La Fundación de Estudios de Economía Aplicada, Fedea, ha publicado un trabajo que cuantifica la brecha de cumplimiento del IVA vinculada al consumo de los hogares residentes en España para 2026. En el documento los autores emplean técnicas de microsimulación para comparar lo que debería ingresarse en ausencia de incumplimiento con lo que realmente se recaudó. El informe distingue explícitamente entre la brecha de cumplimiento, que aproxima el fraude, y la brecha de política, que recoge el efecto de tipos reducidos y exenciones; este último concepto queda fuera del alcance cuantitativo de la estimación presentada.
Según el estudio, la recaudación teórica asociada al consumo final de los hogares alcanzaría los 70.717 millones de euros si no existiera fraude ni errores en la declaración. Tras aplicar las correcciones procedentes de la actividad de control y de la consolidación estadística, la recaudación real neta utilizada en el ajuste se sitúa en 61.289 millones de euros, de modo que la diferencia aproximada es de 9.428 millones de euros. Esa cifra equivale a un 13,3% de la recaudación teórica y representa el 0,69% del PIB, tomando como referencia el año objeto del análisis.
Estimación y alternativas numéricas
El informe incluye una hipótesis relevante sobre los Impuestos Especiales (alcohol, tabaco, hidrocarburos y electricidad): si se asume que no hay fraude en estos tributos la brecha del IVA se aproxima a los 9.428 millones antes citados, pero si en lugar de eso se toma la recaudación efectiva de los Impuestos Especiales la estimación del tax compliance gap desciende hasta 8.403 millones de euros. Para poner las cifras en perspectiva, la estimación de la Comisión Europea para el conjunto del impuesto en el mismo periodo se sitúa en torno a los 3.986 millones de euros, una diferencia que los autores atribuyen, al menos en parte, a divergencias metodológicas.
Metodología y contraste con los cálculos de la UE
Los responsables del estudio combinan microdatos procedentes de la Encuesta de Presupuestos Familiares (EPF) y la Encuesta de Condiciones de Vida (ECV) para construir una base detallada del consumo por hogar y aplicar una microsimulación que estima la recaudación teórica. Este enfoque de abajo hacia arriba contrasta con el método top-down usado por la Comisión, que parte de agregados macroeconómicos. Además, los autores realizan ajustes sobre los derechos reconocidos por la AEAT y la IGAE para neutralizar efectos contables, incluir la recaudación de régimen foral (País Vasco y Navarra) y el IGIC, con el objetivo de comparar bases homogéneas.

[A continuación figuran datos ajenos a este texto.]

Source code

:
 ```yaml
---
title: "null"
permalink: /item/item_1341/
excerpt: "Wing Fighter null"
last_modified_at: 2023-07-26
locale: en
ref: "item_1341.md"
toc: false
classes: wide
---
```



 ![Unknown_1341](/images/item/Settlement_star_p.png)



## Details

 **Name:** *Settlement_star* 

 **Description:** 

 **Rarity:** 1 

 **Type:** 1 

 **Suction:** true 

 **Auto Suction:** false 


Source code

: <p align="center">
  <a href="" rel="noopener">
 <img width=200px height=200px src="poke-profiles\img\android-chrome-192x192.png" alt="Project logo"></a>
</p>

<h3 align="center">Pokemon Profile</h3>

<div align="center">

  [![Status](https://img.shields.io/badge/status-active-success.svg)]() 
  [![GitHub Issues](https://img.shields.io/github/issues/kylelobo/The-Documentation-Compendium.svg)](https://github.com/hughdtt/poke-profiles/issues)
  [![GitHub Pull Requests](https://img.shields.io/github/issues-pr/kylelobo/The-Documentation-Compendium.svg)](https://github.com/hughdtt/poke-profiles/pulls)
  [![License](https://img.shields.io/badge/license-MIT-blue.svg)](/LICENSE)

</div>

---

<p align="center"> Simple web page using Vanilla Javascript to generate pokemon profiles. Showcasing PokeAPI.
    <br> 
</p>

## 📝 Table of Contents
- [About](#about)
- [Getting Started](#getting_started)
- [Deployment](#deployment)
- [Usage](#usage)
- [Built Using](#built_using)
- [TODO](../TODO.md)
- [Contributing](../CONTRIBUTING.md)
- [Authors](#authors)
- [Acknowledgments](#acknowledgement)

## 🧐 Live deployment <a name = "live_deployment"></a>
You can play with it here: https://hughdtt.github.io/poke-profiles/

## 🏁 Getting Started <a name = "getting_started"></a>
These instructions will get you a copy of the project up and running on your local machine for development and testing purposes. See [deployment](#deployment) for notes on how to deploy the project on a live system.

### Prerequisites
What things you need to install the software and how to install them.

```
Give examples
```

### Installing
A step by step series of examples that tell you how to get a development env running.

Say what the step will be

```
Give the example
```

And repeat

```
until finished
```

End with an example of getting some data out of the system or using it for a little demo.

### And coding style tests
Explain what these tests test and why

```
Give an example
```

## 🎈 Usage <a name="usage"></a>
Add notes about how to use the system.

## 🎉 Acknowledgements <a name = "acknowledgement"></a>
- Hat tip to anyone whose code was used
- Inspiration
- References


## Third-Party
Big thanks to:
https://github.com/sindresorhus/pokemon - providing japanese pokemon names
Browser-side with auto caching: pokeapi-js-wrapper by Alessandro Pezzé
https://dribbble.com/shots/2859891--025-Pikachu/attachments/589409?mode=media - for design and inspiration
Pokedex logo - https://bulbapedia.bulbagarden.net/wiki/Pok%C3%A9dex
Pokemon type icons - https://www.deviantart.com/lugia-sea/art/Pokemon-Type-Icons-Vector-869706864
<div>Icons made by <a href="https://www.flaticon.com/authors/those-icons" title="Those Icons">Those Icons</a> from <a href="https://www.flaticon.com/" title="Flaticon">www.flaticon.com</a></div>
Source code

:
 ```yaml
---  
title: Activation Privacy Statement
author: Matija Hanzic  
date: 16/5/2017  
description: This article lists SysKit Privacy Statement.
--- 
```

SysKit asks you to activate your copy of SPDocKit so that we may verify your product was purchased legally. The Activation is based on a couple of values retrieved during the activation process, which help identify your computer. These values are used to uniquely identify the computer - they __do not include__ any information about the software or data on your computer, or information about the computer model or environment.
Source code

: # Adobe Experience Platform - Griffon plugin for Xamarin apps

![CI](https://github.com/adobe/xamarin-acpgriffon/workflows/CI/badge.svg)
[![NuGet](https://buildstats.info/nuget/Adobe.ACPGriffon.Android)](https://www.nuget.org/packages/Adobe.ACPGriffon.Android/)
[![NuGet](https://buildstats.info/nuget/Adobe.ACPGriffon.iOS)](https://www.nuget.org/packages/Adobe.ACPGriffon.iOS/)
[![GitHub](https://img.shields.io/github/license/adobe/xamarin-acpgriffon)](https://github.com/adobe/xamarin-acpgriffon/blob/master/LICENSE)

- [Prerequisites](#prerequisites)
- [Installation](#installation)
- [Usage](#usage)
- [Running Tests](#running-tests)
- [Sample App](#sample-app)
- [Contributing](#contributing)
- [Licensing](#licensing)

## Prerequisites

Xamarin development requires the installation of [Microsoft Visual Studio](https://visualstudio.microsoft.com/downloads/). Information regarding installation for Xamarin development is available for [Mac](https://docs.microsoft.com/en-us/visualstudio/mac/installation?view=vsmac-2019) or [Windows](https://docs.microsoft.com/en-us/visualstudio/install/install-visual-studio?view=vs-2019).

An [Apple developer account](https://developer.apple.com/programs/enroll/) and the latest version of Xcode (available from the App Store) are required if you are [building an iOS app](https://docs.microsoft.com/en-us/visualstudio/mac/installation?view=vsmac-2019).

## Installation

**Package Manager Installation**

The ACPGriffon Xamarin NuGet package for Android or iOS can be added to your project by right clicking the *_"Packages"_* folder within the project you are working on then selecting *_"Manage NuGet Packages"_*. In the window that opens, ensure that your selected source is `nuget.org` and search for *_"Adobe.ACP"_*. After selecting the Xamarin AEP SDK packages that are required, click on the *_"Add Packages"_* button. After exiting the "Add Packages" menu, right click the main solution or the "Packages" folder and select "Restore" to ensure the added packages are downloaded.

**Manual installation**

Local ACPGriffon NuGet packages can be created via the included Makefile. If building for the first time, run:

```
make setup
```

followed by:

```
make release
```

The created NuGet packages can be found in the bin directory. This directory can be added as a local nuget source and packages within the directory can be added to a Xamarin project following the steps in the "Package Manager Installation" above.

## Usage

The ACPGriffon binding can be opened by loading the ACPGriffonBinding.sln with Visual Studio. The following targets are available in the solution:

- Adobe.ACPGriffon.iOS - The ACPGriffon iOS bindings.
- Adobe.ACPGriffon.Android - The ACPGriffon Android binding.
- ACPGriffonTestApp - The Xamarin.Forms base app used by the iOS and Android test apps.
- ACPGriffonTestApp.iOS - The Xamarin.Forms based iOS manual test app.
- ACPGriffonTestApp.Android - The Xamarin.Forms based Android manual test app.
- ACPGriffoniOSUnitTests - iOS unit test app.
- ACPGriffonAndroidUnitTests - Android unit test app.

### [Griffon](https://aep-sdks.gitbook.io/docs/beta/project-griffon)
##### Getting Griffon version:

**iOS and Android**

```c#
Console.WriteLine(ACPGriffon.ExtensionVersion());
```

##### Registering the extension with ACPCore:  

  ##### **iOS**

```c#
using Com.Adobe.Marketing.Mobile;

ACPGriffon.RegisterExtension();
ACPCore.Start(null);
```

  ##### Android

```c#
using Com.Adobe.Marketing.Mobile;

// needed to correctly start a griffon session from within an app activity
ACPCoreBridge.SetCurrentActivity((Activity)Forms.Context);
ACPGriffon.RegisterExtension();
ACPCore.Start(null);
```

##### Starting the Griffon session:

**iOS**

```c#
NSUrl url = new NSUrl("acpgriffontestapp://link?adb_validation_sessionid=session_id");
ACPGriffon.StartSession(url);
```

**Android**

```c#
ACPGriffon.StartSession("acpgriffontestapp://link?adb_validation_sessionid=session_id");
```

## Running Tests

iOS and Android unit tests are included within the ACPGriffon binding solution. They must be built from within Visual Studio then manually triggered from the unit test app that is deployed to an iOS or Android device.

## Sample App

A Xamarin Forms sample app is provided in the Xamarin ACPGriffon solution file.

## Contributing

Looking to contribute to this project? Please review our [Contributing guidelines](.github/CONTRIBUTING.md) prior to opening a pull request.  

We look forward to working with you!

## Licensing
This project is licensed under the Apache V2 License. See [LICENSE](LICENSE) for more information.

Impacto fiscal y propuestas
Los resultados señalan un potencial significativo de mejora en la eficiencia de la recaudación del IVA sin necesidad de subir tipos, según los autores, aunque advierten de las limitaciones de las encuestas que alimentan la microsimulación, especialmente en la captación del gasto de rentas altas. El informe subraya la importancia de distinguir la brecha de cumplimiento de la brecha de política: mientras la primera remite al incumplimiento y la economía sumergida, la segunda sintetiza el coste de tipos reducidos y exenciones. Si se sumaran ambas, el potencial recaudatorio aumentaría, pero entraría en un debate sobre equidad y acceso a servicios básicos.
Interacción con los impuestos especiales y calibración estadística
Un aspecto técnico clave es la interacción entre el IVA y los Impuestos Especiales: el IVA se aplica sobre precios que ya incorporan esos tributos, de modo que la evasión en los especiales arrastra una pérdida indirecta en el IVA por reducción de la base imponible. Por ello los autores realizan escenarios alternativos y reclaman que los resultados se calibren con la Contabilidad Nacional para minimizar distorsiones derivadas de la fusión de fuentes. La fiabilidad de la cifra final depende, en definitiva, de la calidad estadística y de las correcciones contables aplicadas.